The "run" button allows him to leap between the tops of buildings in a single bound, and charged jumps and attacks allow him to scale heights at a pace that would leave GTA fans reeling. I used to get off on zooming around the skies in a stolen chopper in Vice City; Ultimate Destruction lets you piggyback choppers for kicks, and then kick them, or down them and throw them at other choppers - with a lock-on system that allows you to throw pretty much anything at pretty much anything hostile.

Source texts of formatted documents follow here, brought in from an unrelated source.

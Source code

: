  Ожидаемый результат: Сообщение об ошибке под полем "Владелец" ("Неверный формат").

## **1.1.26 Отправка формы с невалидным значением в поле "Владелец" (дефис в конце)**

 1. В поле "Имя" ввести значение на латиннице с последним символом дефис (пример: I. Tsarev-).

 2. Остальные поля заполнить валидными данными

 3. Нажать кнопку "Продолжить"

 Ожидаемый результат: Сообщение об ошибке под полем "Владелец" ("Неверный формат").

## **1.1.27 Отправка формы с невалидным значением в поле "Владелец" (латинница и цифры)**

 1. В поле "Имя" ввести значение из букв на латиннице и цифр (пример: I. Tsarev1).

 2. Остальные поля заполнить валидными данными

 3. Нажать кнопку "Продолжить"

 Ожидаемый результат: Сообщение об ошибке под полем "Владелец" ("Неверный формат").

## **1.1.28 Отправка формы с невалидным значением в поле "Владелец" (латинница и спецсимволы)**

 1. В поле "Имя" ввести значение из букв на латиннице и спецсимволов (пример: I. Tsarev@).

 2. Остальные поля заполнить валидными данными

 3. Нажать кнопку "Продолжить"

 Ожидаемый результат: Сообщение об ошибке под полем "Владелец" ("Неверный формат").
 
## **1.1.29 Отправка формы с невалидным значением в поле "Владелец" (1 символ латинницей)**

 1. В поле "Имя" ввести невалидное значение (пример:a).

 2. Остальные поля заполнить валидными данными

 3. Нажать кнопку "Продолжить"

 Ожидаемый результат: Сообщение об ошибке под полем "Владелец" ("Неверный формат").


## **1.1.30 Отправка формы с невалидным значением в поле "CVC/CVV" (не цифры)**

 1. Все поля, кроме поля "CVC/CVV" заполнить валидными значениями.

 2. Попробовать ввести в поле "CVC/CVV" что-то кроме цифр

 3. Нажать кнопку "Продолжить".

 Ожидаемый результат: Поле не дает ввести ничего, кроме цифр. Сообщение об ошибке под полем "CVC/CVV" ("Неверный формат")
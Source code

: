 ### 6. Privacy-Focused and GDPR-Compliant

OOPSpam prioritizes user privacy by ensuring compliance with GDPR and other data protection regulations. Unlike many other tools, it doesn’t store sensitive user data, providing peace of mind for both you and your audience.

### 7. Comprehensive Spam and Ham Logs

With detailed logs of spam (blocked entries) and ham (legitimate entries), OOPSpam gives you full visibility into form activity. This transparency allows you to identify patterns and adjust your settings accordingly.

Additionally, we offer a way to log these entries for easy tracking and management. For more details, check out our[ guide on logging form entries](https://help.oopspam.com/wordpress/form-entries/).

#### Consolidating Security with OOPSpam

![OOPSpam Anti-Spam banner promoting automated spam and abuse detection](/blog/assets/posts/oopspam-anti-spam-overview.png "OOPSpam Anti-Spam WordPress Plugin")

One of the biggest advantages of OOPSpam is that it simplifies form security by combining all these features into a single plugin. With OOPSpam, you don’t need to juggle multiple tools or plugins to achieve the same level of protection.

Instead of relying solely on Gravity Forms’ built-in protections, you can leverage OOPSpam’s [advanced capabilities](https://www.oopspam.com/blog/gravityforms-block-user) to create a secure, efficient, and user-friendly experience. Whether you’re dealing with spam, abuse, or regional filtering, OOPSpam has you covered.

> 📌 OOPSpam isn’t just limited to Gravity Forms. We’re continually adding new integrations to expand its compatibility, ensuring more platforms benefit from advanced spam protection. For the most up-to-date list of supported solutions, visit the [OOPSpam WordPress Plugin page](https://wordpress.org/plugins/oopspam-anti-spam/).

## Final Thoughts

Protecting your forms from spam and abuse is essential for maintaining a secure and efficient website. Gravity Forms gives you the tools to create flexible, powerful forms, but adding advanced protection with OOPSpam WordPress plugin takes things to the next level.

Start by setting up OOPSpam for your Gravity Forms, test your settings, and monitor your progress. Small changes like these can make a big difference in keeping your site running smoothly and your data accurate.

The core focus of the game is destruction, and narrative progression is cleverly encouraged by the addition of new moves as you move further and further in. The E3 version opened up a lot of the Hulk's meatier moves from the get go, allowing players to sample a fuller range of attacking options, and it suggests a very gratifying endgame. To use another GTA comparison: standing on top of a building with a rocket launcher seems a bit blasé when you can stand on top of a building with a rocket launcher ripped from the back of a tank, catch rockets in mid-air, and leap between rooftops smashing just about everything in-between.
Granted, I am matching the Hulk's fury with my own hyperbolic intensity, and in the wake of the world's most concentrated onslaught of new games it's easy to be sceptical, but hopefully you won't have to be for too long. A time-limited demo version is due out ahead of the game's launch, and for those of you sick of being caged in by bounding boxes, forced to watch your drool dripping down invisible walls that protect gloriously detailed environments from your explosive output, such a demo should help Ultimate Destruction prove itself a good match.
My only worry is that developer Radical Entertainment's last title, GTA clone Simpsons: Hit & Run, didn't really survive beyond the novelty of the first few hours. But, even as the effects of the E3 demo wear off, that strikes me as the only barrier that Ultimate Destruction still needs to prove it can break through. If it does, it'll leave the last Hulk game looking rather comical by comparison.